На «главную тему Набокова» – «потусторонность», которой «пропитано все, что он писал» и которая «как некий водяной знак символизирует все его творчество», обратила внимание вдова писателя в своем предисловии к сборнику его «Стихов» (1979). Позднее вышло отдельное исследование этой темы – В. Александров. «Набоков и потусторонность» (1991).

Примечательно, что само слово «потусторонний», как указал В. Виноградов, «появилось в русском литературном языке не ранее 30–40-х годов XIX в. Оно было внушено идеалистическими системами немецкой философии, главным образом, влиянием Шеллинга. 〈…〉 По ту сторону – потусторонний – это переводы немецких jenseits, jenseitig. 〈…〉 Слово потусторонний не отмечено ни одним толковым словарем русского языка до словаря Даля включительно. Широкое употребление этого слова в значении: „нездешний, загробный, неземной“ в стилях книжного языка наблюдается не ранее 80–90-х гг. XIX в. Впервые ввел это слово в толковый словарь русского языка И. А. Бодуэн де Куртенэ. Он поместил его в словаре Даля с пояснением и со скрытой цитатой, очевидно взятой из газетно-журнальной рецензии на русский перевод книги М. Корелли „История детской души“ (The Mighty Atom – «Могущественный Атом»), 1897 (изд. К. П. Победоносцева)» (В. Виноградов. История слов. М., 1999. С. 525).

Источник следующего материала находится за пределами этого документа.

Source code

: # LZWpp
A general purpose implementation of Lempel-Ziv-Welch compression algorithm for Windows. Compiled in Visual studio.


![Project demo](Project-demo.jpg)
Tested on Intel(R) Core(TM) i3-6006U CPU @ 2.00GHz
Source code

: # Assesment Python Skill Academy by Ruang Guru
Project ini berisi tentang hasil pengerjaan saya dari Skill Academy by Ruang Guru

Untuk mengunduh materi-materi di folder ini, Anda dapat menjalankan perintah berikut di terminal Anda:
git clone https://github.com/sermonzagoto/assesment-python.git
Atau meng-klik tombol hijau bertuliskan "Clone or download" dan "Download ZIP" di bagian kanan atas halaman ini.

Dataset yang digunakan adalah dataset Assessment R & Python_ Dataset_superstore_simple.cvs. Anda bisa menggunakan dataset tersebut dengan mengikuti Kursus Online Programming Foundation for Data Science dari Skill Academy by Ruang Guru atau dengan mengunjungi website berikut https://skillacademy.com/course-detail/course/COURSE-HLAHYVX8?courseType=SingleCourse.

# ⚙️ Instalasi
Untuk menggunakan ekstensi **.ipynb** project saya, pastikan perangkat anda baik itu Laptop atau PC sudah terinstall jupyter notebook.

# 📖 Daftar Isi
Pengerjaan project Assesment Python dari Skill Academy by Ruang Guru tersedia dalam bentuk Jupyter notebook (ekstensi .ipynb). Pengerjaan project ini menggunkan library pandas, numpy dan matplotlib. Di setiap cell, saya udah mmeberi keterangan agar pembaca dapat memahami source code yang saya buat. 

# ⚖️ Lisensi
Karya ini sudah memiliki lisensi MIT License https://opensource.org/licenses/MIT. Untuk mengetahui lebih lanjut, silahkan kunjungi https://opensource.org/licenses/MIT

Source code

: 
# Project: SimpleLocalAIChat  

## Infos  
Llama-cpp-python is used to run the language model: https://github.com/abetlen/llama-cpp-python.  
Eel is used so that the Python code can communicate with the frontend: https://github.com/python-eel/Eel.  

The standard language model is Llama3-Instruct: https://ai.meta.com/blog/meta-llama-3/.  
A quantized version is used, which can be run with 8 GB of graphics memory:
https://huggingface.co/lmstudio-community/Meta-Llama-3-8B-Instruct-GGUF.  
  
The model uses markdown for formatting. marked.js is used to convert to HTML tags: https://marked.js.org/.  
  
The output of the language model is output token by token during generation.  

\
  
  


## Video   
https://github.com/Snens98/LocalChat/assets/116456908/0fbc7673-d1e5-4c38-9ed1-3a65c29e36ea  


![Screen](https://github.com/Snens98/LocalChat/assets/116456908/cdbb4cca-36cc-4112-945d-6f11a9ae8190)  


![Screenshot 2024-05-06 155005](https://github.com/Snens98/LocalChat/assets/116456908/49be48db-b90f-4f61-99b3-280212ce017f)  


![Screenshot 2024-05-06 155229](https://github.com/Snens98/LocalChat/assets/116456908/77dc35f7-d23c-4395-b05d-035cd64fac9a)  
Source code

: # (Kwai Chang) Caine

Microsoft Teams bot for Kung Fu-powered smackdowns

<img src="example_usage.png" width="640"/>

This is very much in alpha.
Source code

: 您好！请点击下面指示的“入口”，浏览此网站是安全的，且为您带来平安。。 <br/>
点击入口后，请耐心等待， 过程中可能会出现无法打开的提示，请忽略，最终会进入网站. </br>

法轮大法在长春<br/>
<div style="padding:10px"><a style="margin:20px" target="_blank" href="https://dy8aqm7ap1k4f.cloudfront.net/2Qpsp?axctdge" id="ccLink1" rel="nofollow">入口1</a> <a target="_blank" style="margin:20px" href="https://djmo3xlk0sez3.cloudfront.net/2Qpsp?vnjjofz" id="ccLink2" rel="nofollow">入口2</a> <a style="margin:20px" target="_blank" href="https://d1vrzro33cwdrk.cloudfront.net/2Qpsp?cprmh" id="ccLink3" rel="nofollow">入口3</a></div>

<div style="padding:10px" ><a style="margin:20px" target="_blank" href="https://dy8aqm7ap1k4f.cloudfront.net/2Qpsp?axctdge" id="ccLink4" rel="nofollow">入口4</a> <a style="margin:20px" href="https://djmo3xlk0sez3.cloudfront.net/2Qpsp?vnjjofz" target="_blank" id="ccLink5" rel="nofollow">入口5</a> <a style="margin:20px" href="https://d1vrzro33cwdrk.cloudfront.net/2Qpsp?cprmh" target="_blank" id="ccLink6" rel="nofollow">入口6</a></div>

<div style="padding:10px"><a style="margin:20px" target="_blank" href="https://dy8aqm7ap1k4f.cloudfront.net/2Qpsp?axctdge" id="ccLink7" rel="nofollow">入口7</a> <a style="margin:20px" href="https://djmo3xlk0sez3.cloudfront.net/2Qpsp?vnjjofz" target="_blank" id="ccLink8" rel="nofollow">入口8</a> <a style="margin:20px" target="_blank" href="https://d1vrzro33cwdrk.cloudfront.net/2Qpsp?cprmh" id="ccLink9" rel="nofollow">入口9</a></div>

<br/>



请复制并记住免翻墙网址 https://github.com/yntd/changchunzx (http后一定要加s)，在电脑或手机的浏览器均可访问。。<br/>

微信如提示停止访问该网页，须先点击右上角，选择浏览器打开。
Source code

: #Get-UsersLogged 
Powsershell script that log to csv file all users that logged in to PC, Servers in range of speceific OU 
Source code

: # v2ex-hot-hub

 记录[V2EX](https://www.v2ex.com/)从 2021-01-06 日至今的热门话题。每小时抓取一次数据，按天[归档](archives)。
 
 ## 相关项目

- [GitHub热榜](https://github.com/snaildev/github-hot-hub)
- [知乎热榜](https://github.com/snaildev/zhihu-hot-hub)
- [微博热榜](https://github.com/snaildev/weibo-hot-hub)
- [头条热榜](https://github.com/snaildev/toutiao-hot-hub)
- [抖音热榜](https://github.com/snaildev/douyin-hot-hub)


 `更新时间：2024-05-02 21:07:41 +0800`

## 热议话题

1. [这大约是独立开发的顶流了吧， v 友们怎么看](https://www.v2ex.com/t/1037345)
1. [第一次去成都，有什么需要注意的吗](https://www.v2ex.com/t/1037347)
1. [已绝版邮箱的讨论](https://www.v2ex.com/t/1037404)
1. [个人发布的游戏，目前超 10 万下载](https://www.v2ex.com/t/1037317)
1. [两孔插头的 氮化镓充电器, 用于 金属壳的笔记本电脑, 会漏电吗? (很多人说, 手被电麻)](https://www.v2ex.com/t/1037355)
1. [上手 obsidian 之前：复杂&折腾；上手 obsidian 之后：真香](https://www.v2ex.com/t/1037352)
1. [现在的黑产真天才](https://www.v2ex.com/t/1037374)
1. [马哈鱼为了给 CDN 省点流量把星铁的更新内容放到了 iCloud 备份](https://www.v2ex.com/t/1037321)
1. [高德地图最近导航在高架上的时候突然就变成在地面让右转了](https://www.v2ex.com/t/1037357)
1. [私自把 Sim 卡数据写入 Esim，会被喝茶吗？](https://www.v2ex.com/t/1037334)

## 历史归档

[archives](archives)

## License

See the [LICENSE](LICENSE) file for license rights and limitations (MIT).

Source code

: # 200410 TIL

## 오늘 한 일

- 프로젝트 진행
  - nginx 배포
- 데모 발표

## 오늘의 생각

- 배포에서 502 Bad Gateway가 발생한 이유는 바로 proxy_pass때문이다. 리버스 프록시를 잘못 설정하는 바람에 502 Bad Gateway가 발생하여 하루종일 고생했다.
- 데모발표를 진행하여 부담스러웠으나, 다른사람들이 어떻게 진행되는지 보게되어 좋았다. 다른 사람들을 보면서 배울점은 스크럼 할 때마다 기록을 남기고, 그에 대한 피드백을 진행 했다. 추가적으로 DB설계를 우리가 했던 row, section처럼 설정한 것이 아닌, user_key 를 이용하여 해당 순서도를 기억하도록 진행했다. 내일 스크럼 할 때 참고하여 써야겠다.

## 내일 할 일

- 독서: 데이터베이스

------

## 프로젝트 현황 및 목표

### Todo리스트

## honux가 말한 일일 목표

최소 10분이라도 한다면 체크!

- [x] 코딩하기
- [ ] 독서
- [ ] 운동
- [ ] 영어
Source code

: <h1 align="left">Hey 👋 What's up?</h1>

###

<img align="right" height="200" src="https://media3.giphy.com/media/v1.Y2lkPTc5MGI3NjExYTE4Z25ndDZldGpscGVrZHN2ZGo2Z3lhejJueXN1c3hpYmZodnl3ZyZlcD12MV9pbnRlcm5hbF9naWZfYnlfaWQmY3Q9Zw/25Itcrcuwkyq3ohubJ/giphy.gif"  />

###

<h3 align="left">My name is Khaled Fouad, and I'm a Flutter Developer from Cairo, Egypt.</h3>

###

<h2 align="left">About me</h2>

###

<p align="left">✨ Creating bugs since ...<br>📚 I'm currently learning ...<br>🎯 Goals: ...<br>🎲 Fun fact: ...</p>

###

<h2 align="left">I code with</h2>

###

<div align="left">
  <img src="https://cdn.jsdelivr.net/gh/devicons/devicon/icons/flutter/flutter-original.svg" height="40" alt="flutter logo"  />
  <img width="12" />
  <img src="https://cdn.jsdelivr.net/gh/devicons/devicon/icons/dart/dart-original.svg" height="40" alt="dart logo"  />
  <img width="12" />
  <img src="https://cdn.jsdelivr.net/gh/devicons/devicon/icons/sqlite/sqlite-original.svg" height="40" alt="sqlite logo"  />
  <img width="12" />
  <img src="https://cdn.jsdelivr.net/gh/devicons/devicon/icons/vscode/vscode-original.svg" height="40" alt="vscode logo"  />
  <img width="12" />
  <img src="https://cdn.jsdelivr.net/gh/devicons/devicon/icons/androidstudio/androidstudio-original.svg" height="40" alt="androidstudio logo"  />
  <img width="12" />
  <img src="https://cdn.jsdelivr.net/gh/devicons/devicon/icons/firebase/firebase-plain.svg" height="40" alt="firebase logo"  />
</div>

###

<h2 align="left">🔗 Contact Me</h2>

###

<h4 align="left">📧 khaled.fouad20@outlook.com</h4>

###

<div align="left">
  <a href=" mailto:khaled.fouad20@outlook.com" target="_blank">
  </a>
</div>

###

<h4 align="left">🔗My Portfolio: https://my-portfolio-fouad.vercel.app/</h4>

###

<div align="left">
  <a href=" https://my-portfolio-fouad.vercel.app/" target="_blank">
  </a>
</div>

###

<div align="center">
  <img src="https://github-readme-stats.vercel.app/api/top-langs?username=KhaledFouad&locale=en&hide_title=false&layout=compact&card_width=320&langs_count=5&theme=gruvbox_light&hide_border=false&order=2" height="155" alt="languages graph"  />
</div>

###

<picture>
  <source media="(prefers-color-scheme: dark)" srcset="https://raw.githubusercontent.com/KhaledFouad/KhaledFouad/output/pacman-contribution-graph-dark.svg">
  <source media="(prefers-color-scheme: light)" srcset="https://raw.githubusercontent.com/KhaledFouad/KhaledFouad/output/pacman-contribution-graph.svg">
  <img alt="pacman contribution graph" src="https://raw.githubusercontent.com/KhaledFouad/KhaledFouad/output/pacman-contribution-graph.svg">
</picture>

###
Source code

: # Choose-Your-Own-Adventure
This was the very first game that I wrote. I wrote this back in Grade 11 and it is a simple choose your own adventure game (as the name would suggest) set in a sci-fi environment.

Любопытно, что эту именно книгу Корелли, вышедшую в 1896 г., вспоминает и Набоков в «Других берегах», описывая своих английских бонн и гувернанток: «Помню еще ужасную старуху, которая читала мне вслух повесть Марии Корелли „Могучий Атом“ о том, что случилось с хорошим мальчиком, из которого нехорошие родители хотели сделать безбожника» (гл. IV, 4).